Endoscopy 1995; 27(4): 313-316
DOI: 10.1055/s-2007-1005699
Original Article

© Georg Thieme Verlag KG Stuttgart · New York

Percutaneous Endoscopic Gastrostomy (PEG): Comparison of Push and Pull Methods and Evaluation of Antibiotic Prophylaxis

W. L. Akkersdijk1 , J. D. van Bergeijk2 , T. van Egmond1 , C. J. J. Mulder2 , G. P. van Berge Henegouwen3 , C. van der Werken1 , K. J. van Erpecum3
  • 1Department of Surgery, Utrecht University Hospital, Utrecht, the Netherlands
  • 2Department of Gastroenterology, Rijnstate Hospital, Arnhem, the Netherlands
  • 3Department of Gastroenterology, Utrecht University Hospital, Utrecht, the Netherlands
Further Information

Publication History

Publication Date:
17 March 2008 (online)


Background and Study Aims: Infection of the gastrostomy opening after placement of a percutaneous endoscopic gastrostomy (PEG) catheter has been reported to occur quite often, especially when the pull method is used. We therefore compared complications occurring with the pull and push methods, and evaluated the role of antibiotic prophylaxis.

Patients and Methods: In a prospective study, 100 consecutive patients were randomly assigned to group A (pull plus antibiotic prophylaxis: amoxycillin-clavulanic acid 3 × l.2 g i.v. over 24 hours; 37 patients), group B (pull without antibiotic prophylaxis; 34 patients) and group C (push without antibiotic prophylaxis; 29 patients). The indications for PEG placement were dysphagia due to oropharyngeal tumors (56 %), neurological disease (32 %), or other (12 %). Patients were evaluated twice weekly for one month after the PEG placement.
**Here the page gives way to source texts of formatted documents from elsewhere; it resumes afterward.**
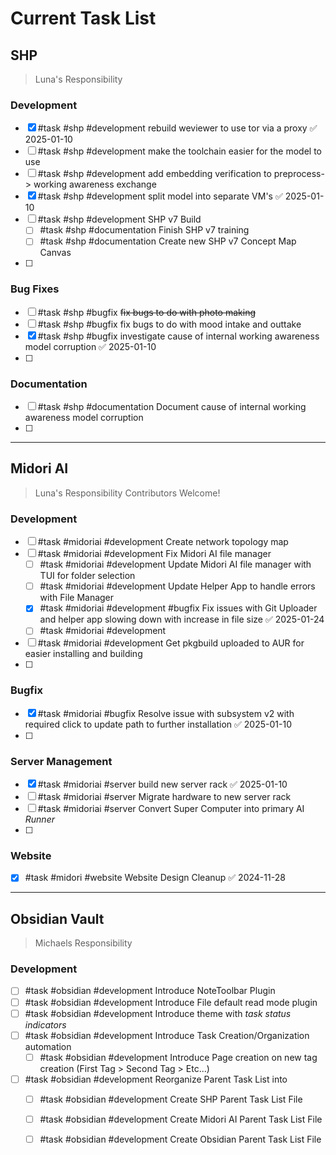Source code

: # Current Task List

## SHP
>Luna's Responsibility
### Development
- [x] #task #shp #development rebuild weviewer to use tor via a proxy ✅ 2025-01-10
- [ ] #task #shp #development make the toolchain easier for the model to use
- [ ] #task #shp #development add embedding verification to preprocess-> working awareness exchange
- [x] #task #shp #development split model into separate VM's ✅ 2025-01-10
- [ ] #task #shp #development SHP v7 Build
	- [ ] #task #shp #documentation Finish SHP v7 training
	- [ ] #task #shp #documentation Create new SHP v7 Concept Map Canvas
- [ ] 

### Bug Fixes
- [ ] #task #shp #bugfix ~~fix bugs to do with photo making~~
- [ ] #task #shp #bugfix fix bugs to do with mood intake and outtake
- [x] #task #shp #bugfix investigate cause of internal working awareness model corruption ✅ 2025-01-10
- [ ] 

### Documentation
- [ ] #task #shp #documentation Document cause of internal working awareness model corruption 
- [ ] 

---
## Midori AI
>Luna's Responsibility
>Contributors Welcome!
### Development
- [ ] #task #midoriai #development Create network topology map
- [ ] #task #midoriai #development Fix Midori AI file manager
	- [ ] #task #midoriai #development Update Midori AI file manager with TUI for folder selection
	- [ ] #task #midoriai #development Update Helper App to handle errors with File Manager
	- [x] #task #midoriai #development #bugfix Fix issues with Git Uploader and helper app slowing down with increase in file size ✅ 2025-01-24
	- [ ] #task #midoriai #development 
- [ ] #task #midoriai #development Get pkgbuild uploaded to AUR for easier installing and building
- [ ] 

### Bugfix
- [x] #task #midoriai #bugfix Resolve issue with subsystem v2 with required click to update path to further installation ✅ 2025-01-10
- [ ] 

### Server Management
- [x] #task #midoriai #server build new server rack ✅ 2025-01-10
- [ ] #task #midoriai #server Migrate hardware to new server rack
- [ ] #task #midoriai #server Convert Super Computer into primary AI *Runner*
- [ ] 
### Website
- [x] #task #midori #website  Website Design Cleanup ✅ 2024-11-28

---
## Obsidian Vault
>Michaels Responsibility
### Development
- [ ] #task #obsidian #development Introduce NoteToolbar Plugin
- [ ] #task #obsidian #development  Introduce File default read mode plugin
- [ ] #task #obsidian #development Introduce theme with *task status indicators*
- [ ] #task #obsidian #development Introduce Task Creation/Organization automation
	- [ ] #task #obsidian #development Introduce Page creation on new tag creation (First Tag > Second Tag > Etc...)
- [ ] #task #obsidian #development Reorganize Parent Task List into 
	- [ ] #task #obsidian #development Create SHP Parent Task List File
	- [ ] #task #obsidian #development Create Midori AI Parent Task List File
	- [ ] #task #obsidian #development Create Obsidian Parent Task List File

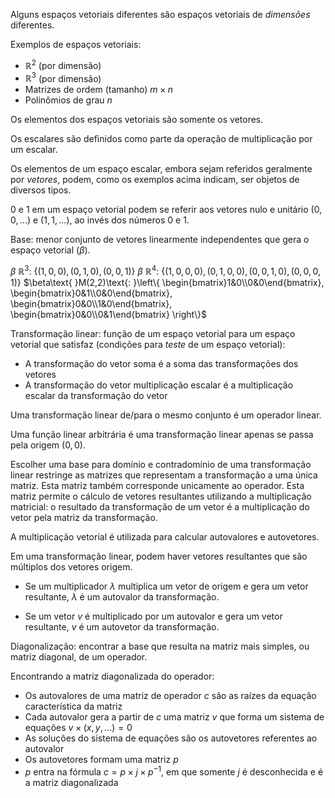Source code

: Alguns espaços vetoriais diferentes são espaços vetoriais de *dimensões* diferentes.

Exemplos de espaços vetoriais:

- $\mathbb{R}^2$ (por dimensão)
- $\mathbb{R}^3$ (por dimensão)
- Matrizes de ordem (tamanho) $m \times n$
- Polinômios de grau $n$

Os elementos dos espaços vetoriais são somente os vetores.

Os escalares são definidos como parte da operação de multiplicação por um escalar.

Os elementos de um espaço escalar, embora sejam referidos geralmente por *vetores*, podem, como os exemplos acima indicam, ser objetos de diversos tipos.

$0$ e $1$ em um espaço vetorial podem se referir aos vetores nulo e unitário ($0, 0, ...)$ e $(1, 1, ...)$, ao invés dos números $0$ e $1$.

Base: menor conjunto de vetores linearmente independentes que gera o espaço vetorial ($\beta$).

$\beta\text{ }\mathbb{R}^3\text{: }\left\{(1,0,0),(0,1,0),(0,0,1)\right\}$
$\beta\text{ }\mathbb{R}^4\text{: }\left\{(1,0,0,0),(0,1,0,0),(0,0,1,0),(0,0,0,1)\right\}$
$\beta\text{ }M(2,2)\text{: }\left\{
    \begin{bmatrix}1&0\\0&0\end{bmatrix},
    \begin{bmatrix}0&1\\0&0\end{bmatrix},
    \begin{bmatrix}0&0\\1&0\end{bmatrix},
    \begin{bmatrix}0&0\\0&1\end{bmatrix}
\right\}$

Transformação linear: função de um espaço vetorial para um espaço vetorial que satisfaz (condições para *teste* de um espaço vetorial):

- A transformação do vetor soma é a soma das transformações dos vetores
- A transformação do vetor multiplicação escalar é a multiplicação escalar da transformação do vetor

Uma transformação linear de/para o mesmo conjunto é um operador linear.

Uma função linear arbitrária é uma transformação linear apenas se passa pela origem $(0,0)$.

Escolher uma base para domínio e contradomínio de uma transformação linear restringe as matrizes que representam a transformação a uma única matriz. Esta matriz também corresponde unicamente ao operador.
Esta matriz permite o cálculo de vetores resultantes utilizando a multiplicação matricial: o resultado da transformação de um vetor é a multiplicação do vetor pela matriz da transformação.

A multiplicação vetorial é utilizada para calcular autovalores e autovetores.

Em uma transformação linear, podem haver vetores resultantes que são múltiplos dos vetores origem.

- Se um multiplicador $\lambda$ multiplica um vetor de origem e gera um vetor resultante, $\lambda$ é um autovalor da transformação.

- Se um vetor $v$ é multiplicado por um autovalor e gera um vetor resultante, $v$ é um autovetor da transformação.

Diagonalização: encontrar a base que resulta na matriz mais simples, ou matriz diagonal, de um operador.

Encontrando a matriz diagonalizada do operador:
- Os autovalores de uma matriz de operador $c$ são as raízes da equação característica da matriz
- Cada autovalor gera a partir de $c$ uma matriz $v$ que forma um sistema de equações $v \times (x,y,...) = 0$
- As soluções do sistema de equações são os autovetores referentes ao autovalor
- Os autovetores formam uma matriz $p$
- $p$ entra na fórmula $c=p \times j \times p^{-1}$, em que somente $j$ é desconhecida e é a matriz diagonalizada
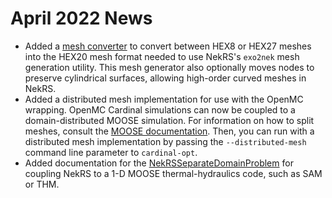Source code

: # April 2022 News

- Added a [mesh converter](https://cardinal.cels.anl.gov/source/meshgenerators/NekMeshGenerator.html)
  to convert between HEX8 or HEX27 meshes into the HEX20 mesh format needed to use NekRS's
  `exo2nek` mesh generation utility. This mesh generator also optionally moves nodes to preserve
  cylindrical surfaces, allowing high-order curved meshes in NekRS.
- Added a distributed mesh implementation for use with the OpenMC wrapping. OpenMC Cardinal
  simulations can now be coupled to a domain-distributed MOOSE simulation. For information on how
  to split meshes, consult the [MOOSE documentation](https://mooseframework.inl.gov/syntax/Mesh/splitting.html).
  Then, you can run with a distributed mesh implementation by passing the `--distributed-mesh`
  command line parameter to `cardinal-opt`.
- Added documentation for the [NekRSSeparateDomainProblem](https://cardinal.cels.anl.gov/source/problems/NekRSSeparateDomainProblem.html)
  for coupling NekRS to a 1-D MOOSE thermal-hydraulics code, such as SAM or THM.
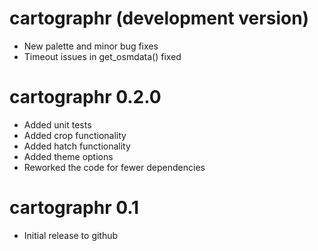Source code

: # cartographr (development version)
* New palette and minor bug fixes
* Timeout issues in get_osmdata() fixed

# cartographr 0.2.0
* Added unit tests
* Added crop functionality
* Added hatch functionality
* Added theme options
* Reworked the code for fewer dependencies

# cartographr 0.1
* Initial release to github
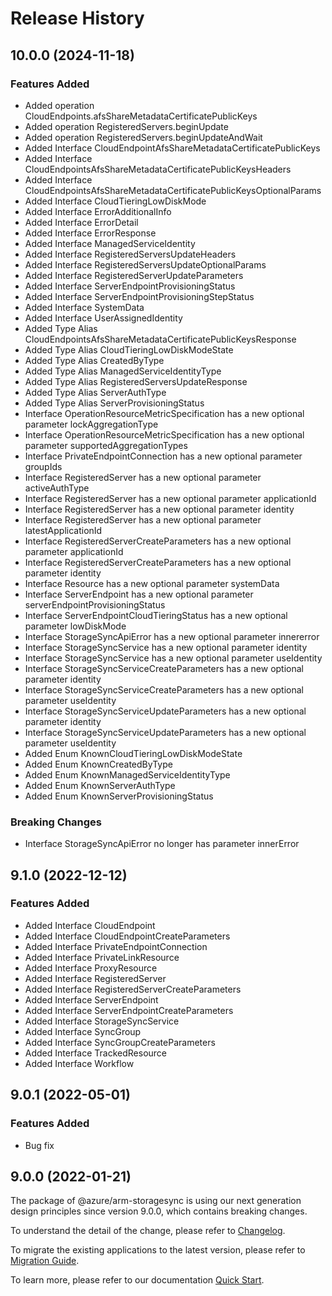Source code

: # Release History
    
## 10.0.0 (2024-11-18)
    
### Features Added

  - Added operation CloudEndpoints.afsShareMetadataCertificatePublicKeys
  - Added operation RegisteredServers.beginUpdate
  - Added operation RegisteredServers.beginUpdateAndWait
  - Added Interface CloudEndpointAfsShareMetadataCertificatePublicKeys
  - Added Interface CloudEndpointsAfsShareMetadataCertificatePublicKeysHeaders
  - Added Interface CloudEndpointsAfsShareMetadataCertificatePublicKeysOptionalParams
  - Added Interface CloudTieringLowDiskMode
  - Added Interface ErrorAdditionalInfo
  - Added Interface ErrorDetail
  - Added Interface ErrorResponse
  - Added Interface ManagedServiceIdentity
  - Added Interface RegisteredServersUpdateHeaders
  - Added Interface RegisteredServersUpdateOptionalParams
  - Added Interface RegisteredServerUpdateParameters
  - Added Interface ServerEndpointProvisioningStatus
  - Added Interface ServerEndpointProvisioningStepStatus
  - Added Interface SystemData
  - Added Interface UserAssignedIdentity
  - Added Type Alias CloudEndpointsAfsShareMetadataCertificatePublicKeysResponse
  - Added Type Alias CloudTieringLowDiskModeState
  - Added Type Alias CreatedByType
  - Added Type Alias ManagedServiceIdentityType
  - Added Type Alias RegisteredServersUpdateResponse
  - Added Type Alias ServerAuthType
  - Added Type Alias ServerProvisioningStatus
  - Interface OperationResourceMetricSpecification has a new optional parameter lockAggregationType
  - Interface OperationResourceMetricSpecification has a new optional parameter supportedAggregationTypes
  - Interface PrivateEndpointConnection has a new optional parameter groupIds
  - Interface RegisteredServer has a new optional parameter activeAuthType
  - Interface RegisteredServer has a new optional parameter applicationId
  - Interface RegisteredServer has a new optional parameter identity
  - Interface RegisteredServer has a new optional parameter latestApplicationId
  - Interface RegisteredServerCreateParameters has a new optional parameter applicationId
  - Interface RegisteredServerCreateParameters has a new optional parameter identity
  - Interface Resource has a new optional parameter systemData
  - Interface ServerEndpoint has a new optional parameter serverEndpointProvisioningStatus
  - Interface ServerEndpointCloudTieringStatus has a new optional parameter lowDiskMode
  - Interface StorageSyncApiError has a new optional parameter innererror
  - Interface StorageSyncService has a new optional parameter identity
  - Interface StorageSyncService has a new optional parameter useIdentity
  - Interface StorageSyncServiceCreateParameters has a new optional parameter identity
  - Interface StorageSyncServiceCreateParameters has a new optional parameter useIdentity
  - Interface StorageSyncServiceUpdateParameters has a new optional parameter identity
  - Interface StorageSyncServiceUpdateParameters has a new optional parameter useIdentity
  - Added Enum KnownCloudTieringLowDiskModeState
  - Added Enum KnownCreatedByType
  - Added Enum KnownManagedServiceIdentityType
  - Added Enum KnownServerAuthType
  - Added Enum KnownServerProvisioningStatus

### Breaking Changes

  - Interface StorageSyncApiError no longer has parameter innerError
    
    
## 9.1.0 (2022-12-12)
    
### Features Added

  - Added Interface CloudEndpoint
  - Added Interface CloudEndpointCreateParameters
  - Added Interface PrivateEndpointConnection
  - Added Interface PrivateLinkResource
  - Added Interface ProxyResource
  - Added Interface RegisteredServer
  - Added Interface RegisteredServerCreateParameters
  - Added Interface ServerEndpoint
  - Added Interface ServerEndpointCreateParameters
  - Added Interface StorageSyncService
  - Added Interface SyncGroup
  - Added Interface SyncGroupCreateParameters
  - Added Interface TrackedResource
  - Added Interface Workflow
    
## 9.0.1 (2022-05-01)

### Features Added

  - Bug fix
    
## 9.0.0 (2022-01-21)

The package of @azure/arm-storagesync is using our next generation design principles since version 9.0.0, which contains breaking changes.

To understand the detail of the change, please refer to [Changelog](https://aka.ms/js-track2-changelog).

To migrate the existing applications to the latest version, please refer to [Migration Guide](https://aka.ms/js-track2-migration-guide).

To learn more, please refer to our documentation [Quick Start](https://aka.ms/azsdk/js/mgmt/quickstart).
Results: PEG catheters were successfully placed in 96 % of the patients. The total procedure-related complication rate was significantly lower in group A than in groups B and C (28 %, 58 %, and 70 %, respectively; p < 0.01). Major complications occurred in one patient in group A (seeding metastasis of a hypopharyngeal carcinoma in the gastrostomy tract), and in four patients in group B (three cases of peritonitis and one aspiration, resulting in two deaths), but in none of the group C patients. Group A patients experienced fewer peristomal infections than the other two groups (14 %, 30 %, and 41 %, respectively: p = 0.05). The risk of peristomal pain was similar (11 %, 15 %, and 11 %, respectively; p = n. s.). In three patients in group C, the PEG catheter had to be replaced by the pull method, due to repeated dislocation of the balloon catheter.

Conclusions: The complication rate with PEG placement is high with both the push and pull methods. The complication rate with the pull method is significantly reduced when antibiotic prophylaxis is used.